QUESTION: I have been asked to be a receiver to help collect a judgment. The judgment debtor has intellectual property assets. Plaintiff’s counsel has asked me how hard it will be to get me appointed and if I would be able to sell the judgment debtor’s intellectual property to satisfy the judgment. What should I tell her?
ANSWER: The statutory showing to get a receiver in aid of execution appointed is often high, but it should not be. The problem, in most cases, is the reluctance of many judges to appoint receivers to enforce judgments because of the perceived costs and the unfortunate language used by the State Legislature in amending the statute regarding appointment of postjudgment receivers in 1982. Indeed, the 1982 amendment was intended to make it easier to get post-judgment receivers appointed, but it appears to have had the opposite effect.
Code of Civil Procedure §708.620 states the circumstances under which the appointment of a receiver in aid of execution is appropriate. “The court may appoint a receiver to enforce the judgment where the judgment creditor shows that, considering the interests of both the judgment creditor and the judgment debtor, the appointment of the receiver is a reasonable method to obtain the fair and orderly satisfaction of the judgment.” The 1982 amendment to the statute eliminated a former prerequisite of showing that a writ of execution had been returned unsatisfied or that the judgment creditor refused to apply property in satisfaction of the judgment. When the statute was amended the Legislature, for some reason, also added the language that the court should consider the “interests of both the judgment creditor and the judgment debtor”. One has to wonder what the legislators were thinking. When would it ever be in the judgment debtor’s interests to have a receiver appointed to help collect a judgment that the judgment debtor refused to pay? The concept is so odd that the Rutter Guide on Enforcing Judgments and Debts simply leaves this requirement out of its discussion of the statute, focusing instead on the requirement that the appointment is a “reasonable method to obtain the fair and orderly satisfaction of the judgment”.
The strongest argument to use in seeking appointment of a receiver in aid of execution is that the judgment debtor has assets that could be liquidated to satisfy the judgment, in whole or in part, but that those assets cannot be reached by a writ of execution. Indeed, the Legislative Committee Comments to C.C.P. §720.620 state: “A receiver may be appointed where writ of execution would not reach certain property and other remedies appear inadequate”. The primary examples are an alcoholic beverage license — because C.C.P. §708.630 provides the appointment of a receiver is the only method to apply a judgment debtor’s interests in such a license to the satisfaction of a judgment — and intellectual property, such as patents, trademarks, copyrights and (more recently) websites and domain names, because no method of levy exists for general intangibles such as intellectual property.
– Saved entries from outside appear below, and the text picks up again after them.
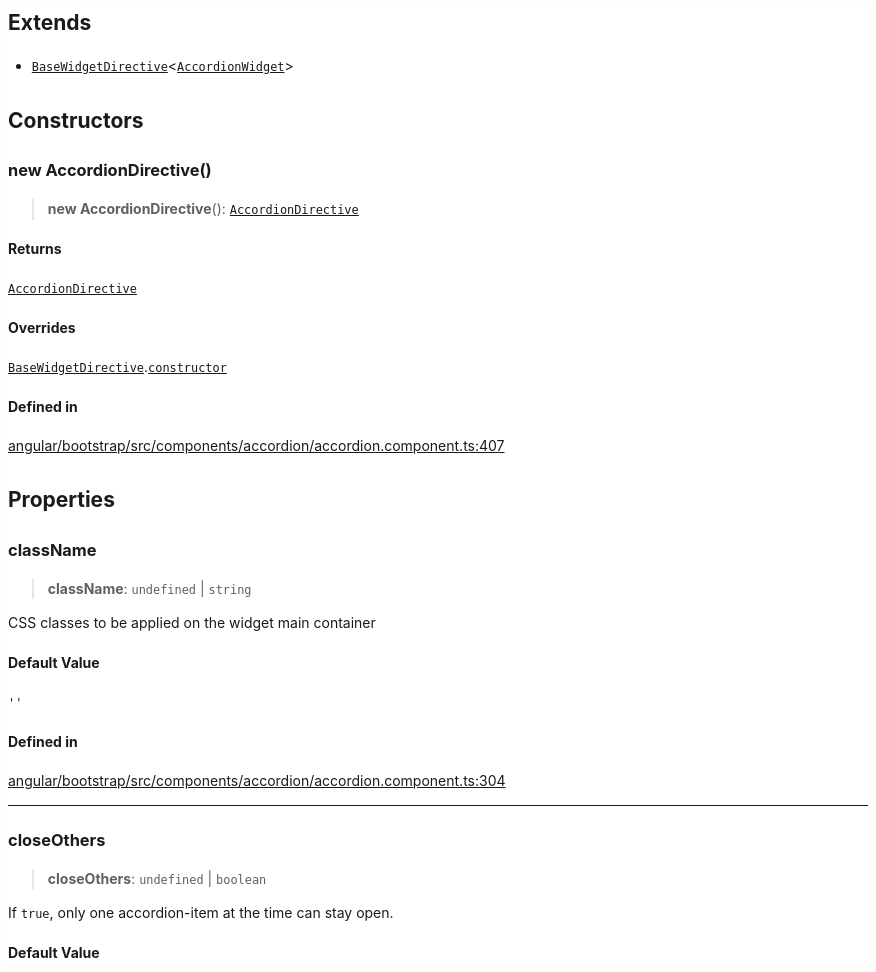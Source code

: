 ## Extends

- [`BaseWidgetDirective`](BaseWidgetDirective.md)\<[`AccordionWidget`](../type-aliases/AccordionWidget.md)\>

## Constructors

### new AccordionDirective()

> **new AccordionDirective**(): [`AccordionDirective`](AccordionDirective.md)

#### Returns

[`AccordionDirective`](AccordionDirective.md)

#### Overrides

[`BaseWidgetDirective`](BaseWidgetDirective.md).[`constructor`](BaseWidgetDirective.md#constructors)

#### Defined in

[angular/bootstrap/src/components/accordion/accordion.component.ts:407](https://github.com/AmadeusITGroup/AgnosUI/blob/d4c3540c12d16b34873b8f7c92387b2b6bf6da94/angular/bootstrap/src/components/accordion/accordion.component.ts#L407)

## Properties

### className

> **className**: `undefined` \| `string`

CSS classes to be applied on the widget main container

#### Default Value

`''`

#### Defined in

[angular/bootstrap/src/components/accordion/accordion.component.ts:304](https://github.com/AmadeusITGroup/AgnosUI/blob/d4c3540c12d16b34873b8f7c92387b2b6bf6da94/angular/bootstrap/src/components/accordion/accordion.component.ts#L304)

***

### closeOthers

> **closeOthers**: `undefined` \| `boolean`

If `true`, only one accordion-item at the time can stay open.

#### Default Value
The order appointing the receiver should specifically provide that the intellectual property (spell-it-out: patents, trademarks, domain names, etc.) are vested in the receiver, who is authorized and directed to take control of and sell the intellectual property to satisfy the judgment. Once appointed, there are various methods of selling intellectual property. Beside contacting others in the judgment debtor’s industry to see it they might be interested in the assets, there are many websites that can be used to sell such assets such as Ebay and www.bankruptcysales.nabt.com (used by bankruptcy trustees to sell assets). A number of websites specialize in holding on-line auctions specifically for intellectual property. For example, www.afternic.com and www.sedo.com. specialize in sale of domain names. For patents try www.freepatentauction.com. There are many more on the web. You may want to seek instructions from the court as to the method you intend use to sell the intellectual property so that all parties have notice of what you intend to do. In addition, if possible, you may want to have the sale subject to court confirmation where overbids may be permitted so as to maximize the value of the assets you are selling.
Another advantage of using a receiver in aid of execution is that the receiver’s fees and costs can be added to the judgment, so the judgment debtor ends up paying for them. C.C.P. §685.070(a)(5).